_WORK INSTRUCTION_
Could you filter the records below and keep only the lines with the word "ResponseEventHandler"?

______________________________

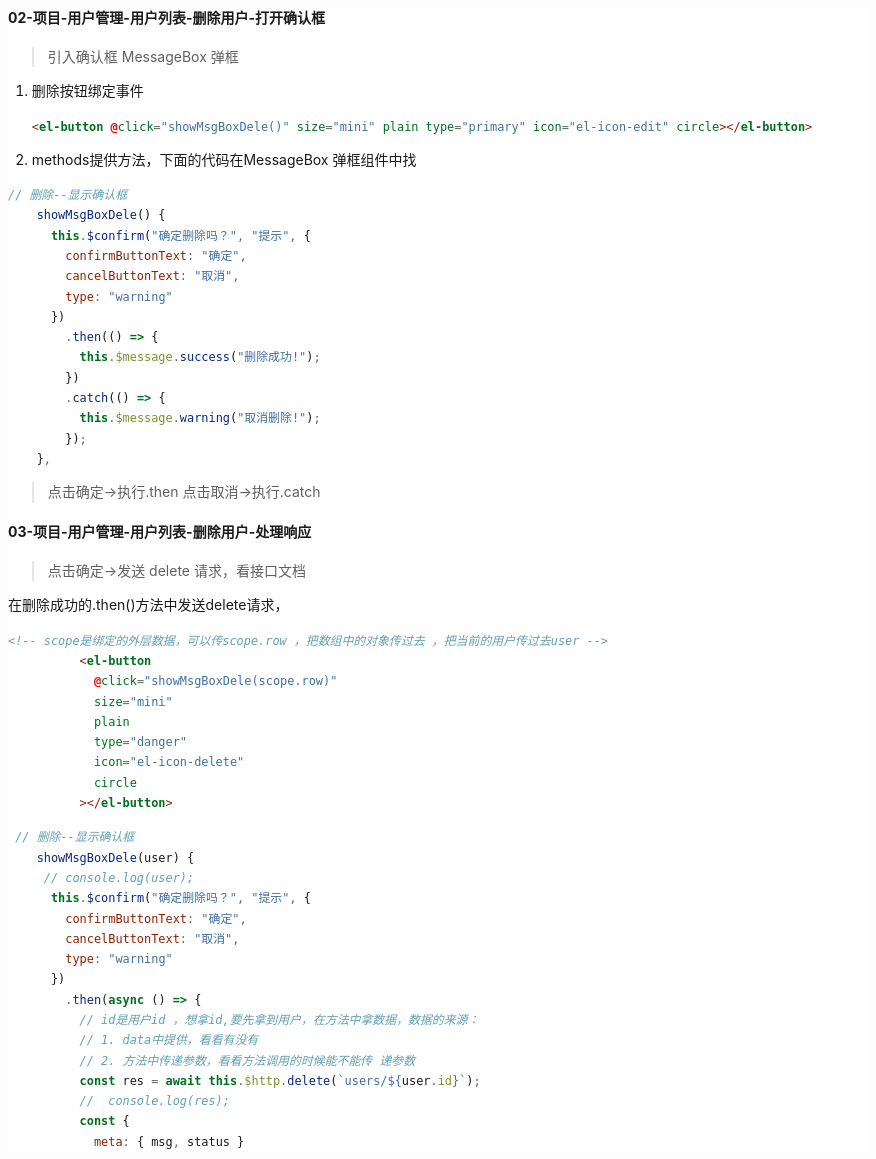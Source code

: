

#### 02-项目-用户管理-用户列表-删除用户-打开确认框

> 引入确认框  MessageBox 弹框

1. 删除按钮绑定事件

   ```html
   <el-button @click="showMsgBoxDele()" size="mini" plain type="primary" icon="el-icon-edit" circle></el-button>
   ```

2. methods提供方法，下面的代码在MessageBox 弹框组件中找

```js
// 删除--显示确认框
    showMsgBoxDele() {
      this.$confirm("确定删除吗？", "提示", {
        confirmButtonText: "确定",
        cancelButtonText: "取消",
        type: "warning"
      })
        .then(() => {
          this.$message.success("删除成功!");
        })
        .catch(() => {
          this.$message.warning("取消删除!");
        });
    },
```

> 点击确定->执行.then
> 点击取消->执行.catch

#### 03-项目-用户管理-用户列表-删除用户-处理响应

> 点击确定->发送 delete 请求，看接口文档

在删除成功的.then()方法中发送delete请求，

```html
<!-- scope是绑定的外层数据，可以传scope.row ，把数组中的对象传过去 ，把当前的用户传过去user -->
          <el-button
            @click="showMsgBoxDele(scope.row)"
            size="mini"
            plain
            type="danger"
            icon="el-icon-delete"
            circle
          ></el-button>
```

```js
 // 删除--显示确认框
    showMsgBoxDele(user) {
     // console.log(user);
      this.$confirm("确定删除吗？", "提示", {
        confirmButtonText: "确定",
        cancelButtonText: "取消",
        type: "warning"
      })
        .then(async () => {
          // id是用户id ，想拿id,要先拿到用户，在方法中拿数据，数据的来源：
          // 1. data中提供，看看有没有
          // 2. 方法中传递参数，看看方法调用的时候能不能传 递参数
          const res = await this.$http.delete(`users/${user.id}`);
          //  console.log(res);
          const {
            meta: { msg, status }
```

______________________________

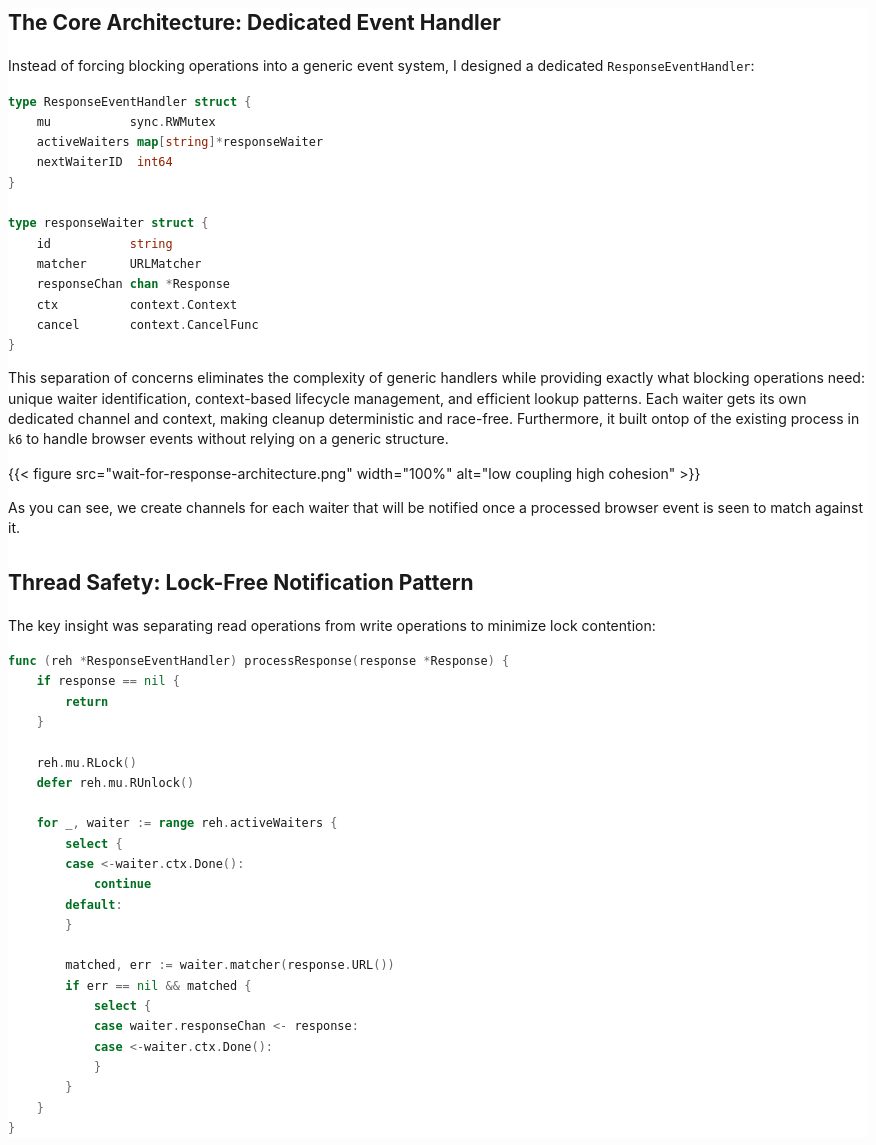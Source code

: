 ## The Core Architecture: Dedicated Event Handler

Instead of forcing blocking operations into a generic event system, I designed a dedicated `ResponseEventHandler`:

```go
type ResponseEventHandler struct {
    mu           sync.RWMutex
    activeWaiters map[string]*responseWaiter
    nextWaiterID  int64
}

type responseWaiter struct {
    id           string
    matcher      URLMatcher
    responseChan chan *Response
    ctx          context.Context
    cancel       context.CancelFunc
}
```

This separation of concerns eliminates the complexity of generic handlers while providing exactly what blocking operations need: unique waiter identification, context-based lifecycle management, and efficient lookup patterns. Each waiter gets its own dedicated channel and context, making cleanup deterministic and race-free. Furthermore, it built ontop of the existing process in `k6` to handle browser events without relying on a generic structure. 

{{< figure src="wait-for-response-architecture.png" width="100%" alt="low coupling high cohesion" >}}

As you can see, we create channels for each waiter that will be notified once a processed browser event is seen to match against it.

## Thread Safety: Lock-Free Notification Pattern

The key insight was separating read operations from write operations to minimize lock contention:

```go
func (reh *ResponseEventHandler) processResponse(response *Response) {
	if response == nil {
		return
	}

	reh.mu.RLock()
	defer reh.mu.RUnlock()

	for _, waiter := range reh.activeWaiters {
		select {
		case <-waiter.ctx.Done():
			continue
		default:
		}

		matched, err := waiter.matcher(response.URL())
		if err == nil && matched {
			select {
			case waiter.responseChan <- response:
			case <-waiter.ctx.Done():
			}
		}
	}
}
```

______________________________

_RESPONSE_
Instead of forcing blocking operations into a generic event system, I designed a dedicated `ResponseEventHandler`:
type ResponseEventHandler struct {
func (reh *ResponseEventHandler) processResponse(response *Response) {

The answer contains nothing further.